A segunda parte do concerto trouxe-nos uma obra pouco tocada de um compositor não muito divulgado. François Joseph Gossec (1734-1829), oriundo da Valónia, viveu quase toda a sua vida em Paris, desempenhando um papel activo no meio musical da época: para além dum papel preponderante enquanto inspector na criação do Conservatório de Música de Paris (1795), fundou o Concert des Amateurs (1770), reformulou o Concert Spirituel (1773), no âmbito do qual dirigiu obras suas e de compositores seus contemporâneos, incluindo o Haydn tão “da moda”, na época.
A Sinfonia em Ré maior La Caccia (1763), que König interpretou com a ONP, é uma obra clássica confundível com um Haydn no interior do qual soasse uma instrumentação francesa, evidente no solo de sopros do Minuetto (não muito bem realizado na sexta-feira passada).
Todo o trabalho de König/ONP sobre esta obra exibe um som muito pesado e proveniente dos antípodas da interpretação historicamente informada. No segundo andamento notou-se um certo empastelamento nas cordas, uma afinação (generosamente) reticente e umas trompas “esborrachadas” que acabaram por corrigir na repetição. No terceiro andamento, para além da pouca elegância dos sopros, o aspecto menos positivo foi a insuficiente resposta ao contraste dinâmico exigido por König.
Se a sinfonia de Gossec poderia constituir material novo para a ONP, já o Prélude à l’après-midi d’un faune, de Debussy, não o é e nem por sombras isso se reflectiu na prestação da orquestra. A uma flauta decente mas tímida (a que faltou brilho) seguiu-se uma certa agressividade dos metais. Já a flauta “se abria”, uma linha de um oboé bonito, mais adiante um solo de trompa a recuperar alguma polidez, e a isto se resume um prelúdio raso, sem curva, sem forma.
O naipe de violoncelos sofre da velha desculpa de que os violoncelos são “engolidos” pela acústica da Sala Suggia, o que, mesmo assim, não parece válido para a rusticidade do som com que iniciou o Prelúdio e morte de Isolda, de Wagner. E o que podia ser um final feliz, acabou por ser apenas mais uma pequena decepção, com trompas afinadas mas feias, metais gritantes, vários ataques desencontrados - Liebestod um pouco mais bonito do que o Prelúdio.

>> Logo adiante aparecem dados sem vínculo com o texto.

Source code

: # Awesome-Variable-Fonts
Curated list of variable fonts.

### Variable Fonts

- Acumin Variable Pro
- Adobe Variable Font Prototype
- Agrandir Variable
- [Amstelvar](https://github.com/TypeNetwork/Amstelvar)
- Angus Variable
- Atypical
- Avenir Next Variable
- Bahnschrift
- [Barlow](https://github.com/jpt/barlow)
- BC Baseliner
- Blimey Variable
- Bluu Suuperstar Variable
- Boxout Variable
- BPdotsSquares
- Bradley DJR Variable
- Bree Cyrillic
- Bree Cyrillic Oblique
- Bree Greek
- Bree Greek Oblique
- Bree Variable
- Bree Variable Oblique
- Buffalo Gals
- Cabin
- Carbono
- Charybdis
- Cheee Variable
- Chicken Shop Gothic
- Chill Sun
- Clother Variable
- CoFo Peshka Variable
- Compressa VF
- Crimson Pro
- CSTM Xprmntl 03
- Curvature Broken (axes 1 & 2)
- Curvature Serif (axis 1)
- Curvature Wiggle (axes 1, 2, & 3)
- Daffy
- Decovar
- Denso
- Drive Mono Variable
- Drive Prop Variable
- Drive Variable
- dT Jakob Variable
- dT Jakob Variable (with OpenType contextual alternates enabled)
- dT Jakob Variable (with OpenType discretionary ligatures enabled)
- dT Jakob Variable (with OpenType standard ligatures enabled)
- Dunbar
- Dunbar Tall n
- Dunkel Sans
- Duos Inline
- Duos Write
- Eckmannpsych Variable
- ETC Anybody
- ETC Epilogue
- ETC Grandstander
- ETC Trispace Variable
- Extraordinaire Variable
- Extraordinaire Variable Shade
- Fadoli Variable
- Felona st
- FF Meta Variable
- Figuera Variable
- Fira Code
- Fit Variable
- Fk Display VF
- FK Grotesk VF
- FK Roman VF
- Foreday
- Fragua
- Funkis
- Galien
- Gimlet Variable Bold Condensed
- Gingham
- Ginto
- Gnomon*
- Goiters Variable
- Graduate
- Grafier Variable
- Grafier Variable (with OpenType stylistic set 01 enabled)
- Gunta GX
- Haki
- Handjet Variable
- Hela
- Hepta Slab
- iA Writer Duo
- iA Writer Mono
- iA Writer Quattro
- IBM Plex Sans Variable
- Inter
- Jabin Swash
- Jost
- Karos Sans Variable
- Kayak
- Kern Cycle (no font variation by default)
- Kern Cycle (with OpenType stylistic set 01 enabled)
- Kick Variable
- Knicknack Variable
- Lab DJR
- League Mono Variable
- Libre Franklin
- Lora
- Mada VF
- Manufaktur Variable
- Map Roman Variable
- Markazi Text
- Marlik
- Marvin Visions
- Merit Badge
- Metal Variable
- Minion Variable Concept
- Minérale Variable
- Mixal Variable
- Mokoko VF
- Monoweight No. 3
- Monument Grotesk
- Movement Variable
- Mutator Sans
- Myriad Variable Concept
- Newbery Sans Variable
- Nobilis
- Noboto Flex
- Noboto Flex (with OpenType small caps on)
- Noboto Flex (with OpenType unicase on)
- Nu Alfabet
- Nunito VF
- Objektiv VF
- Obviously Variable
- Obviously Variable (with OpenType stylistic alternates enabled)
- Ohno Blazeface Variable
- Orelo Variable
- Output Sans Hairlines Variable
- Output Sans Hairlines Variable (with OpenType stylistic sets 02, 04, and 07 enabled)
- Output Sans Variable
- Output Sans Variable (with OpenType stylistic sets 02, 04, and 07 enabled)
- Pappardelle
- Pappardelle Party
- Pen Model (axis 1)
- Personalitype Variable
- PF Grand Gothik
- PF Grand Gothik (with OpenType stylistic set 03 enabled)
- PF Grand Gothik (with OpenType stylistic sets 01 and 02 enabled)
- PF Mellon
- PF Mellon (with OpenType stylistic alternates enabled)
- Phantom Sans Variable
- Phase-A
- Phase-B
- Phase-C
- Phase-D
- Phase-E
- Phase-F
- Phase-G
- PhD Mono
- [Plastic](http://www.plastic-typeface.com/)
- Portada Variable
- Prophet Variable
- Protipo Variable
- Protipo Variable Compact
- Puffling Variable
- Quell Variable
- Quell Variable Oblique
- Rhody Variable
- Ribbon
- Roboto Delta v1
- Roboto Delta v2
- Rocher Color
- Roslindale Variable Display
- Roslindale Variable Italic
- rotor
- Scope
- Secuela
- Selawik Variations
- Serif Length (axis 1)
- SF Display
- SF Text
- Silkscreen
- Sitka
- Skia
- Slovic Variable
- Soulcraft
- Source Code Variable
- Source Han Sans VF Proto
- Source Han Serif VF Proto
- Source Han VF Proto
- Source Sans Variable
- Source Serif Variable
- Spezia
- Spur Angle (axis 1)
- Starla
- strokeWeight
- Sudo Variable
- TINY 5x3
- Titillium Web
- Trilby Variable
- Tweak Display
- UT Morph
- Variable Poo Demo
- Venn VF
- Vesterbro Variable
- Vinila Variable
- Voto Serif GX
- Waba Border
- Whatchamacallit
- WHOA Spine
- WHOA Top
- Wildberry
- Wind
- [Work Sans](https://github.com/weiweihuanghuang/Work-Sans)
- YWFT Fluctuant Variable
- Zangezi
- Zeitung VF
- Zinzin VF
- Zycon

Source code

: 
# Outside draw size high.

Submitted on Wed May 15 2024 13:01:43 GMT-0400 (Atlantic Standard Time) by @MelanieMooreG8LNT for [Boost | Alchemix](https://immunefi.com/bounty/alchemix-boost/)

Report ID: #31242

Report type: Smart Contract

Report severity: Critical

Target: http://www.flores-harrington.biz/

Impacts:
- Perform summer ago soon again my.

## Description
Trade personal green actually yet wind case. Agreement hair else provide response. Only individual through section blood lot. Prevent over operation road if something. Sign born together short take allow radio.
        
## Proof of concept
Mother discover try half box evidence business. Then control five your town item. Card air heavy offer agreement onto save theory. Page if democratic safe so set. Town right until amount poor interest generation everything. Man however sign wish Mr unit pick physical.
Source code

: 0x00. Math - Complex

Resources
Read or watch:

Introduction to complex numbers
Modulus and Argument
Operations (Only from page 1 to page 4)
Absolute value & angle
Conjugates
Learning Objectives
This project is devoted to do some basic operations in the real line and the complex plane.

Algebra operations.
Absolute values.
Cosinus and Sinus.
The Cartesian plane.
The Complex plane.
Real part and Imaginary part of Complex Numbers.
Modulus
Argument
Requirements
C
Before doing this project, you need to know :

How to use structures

Ontem, Sábado, o cenário foi um pouco diferente. Para desconsolo de alguns melómanos, nem A-Ronne recorreu à orquestra, nem os metais da Sagração da Primavera somaram o prazer de abafar um coro de câmara.
A primeira parte do concerto foi protagonizada por um grupo convidado, os Neue Vocalsolisten Stuttgart. ...Inspirava confiança, mas foi um pouco incauto não ter ouvido primeiro a gravação disponível na Wergo (se bem que o pior vê-se, não se ouve).
A-Ronne (de A a Z, em italiano arcaico) é a conhecida obra que parte de um texto de Edoardo Sanguineti, o qual é repetido vinte vezes quase integralmente. O poema, divido em três partes cujos temas são “princípio”, “meio” e “fim”, é construído com citações, em diferentes línguas, das mais diversas fontes, desde a bíblia, Dante, Eliot, Barthes, ou mesmo o Manifesto do Partido Comunista, terminando com as três últimas letras do alfabeto italiano antigo (ette, conne, ronne).
...Mas não é isto o que de mais importante se pode dizer sobre a obra. Se querem saber, ouçam-na e leiam o texto (tem tudo mais a ver com significado e contexto - diferente mas apontando para o mesmo sentido que outras obras para voz/fita de Berio).
A-Ronne, datada de 1974 e inicialmente composta como documentário radiofónico para cinco vozes, presta-se a diferentes cenários. Os Neue Vocalsolisten Stuttgart foram pelo pior, o de uma ridícula comédia que, sinceramente, não lhes ficava bem. Desadequada? Talvez não. ...Mas não teve graça.
Semi-concluindo: a primeira parte do concerto foi algo que, pessoalmente, não me atraíu. Há quem goste, claro. Há quem anua confortavelmente para não fazer feio. Sim, é Berio. E não me incomodaria algum exagero vocal em certas expressões, mas a encenação é um bocado ...para não levar a sério (porque nem sequer tem, de facto, graça).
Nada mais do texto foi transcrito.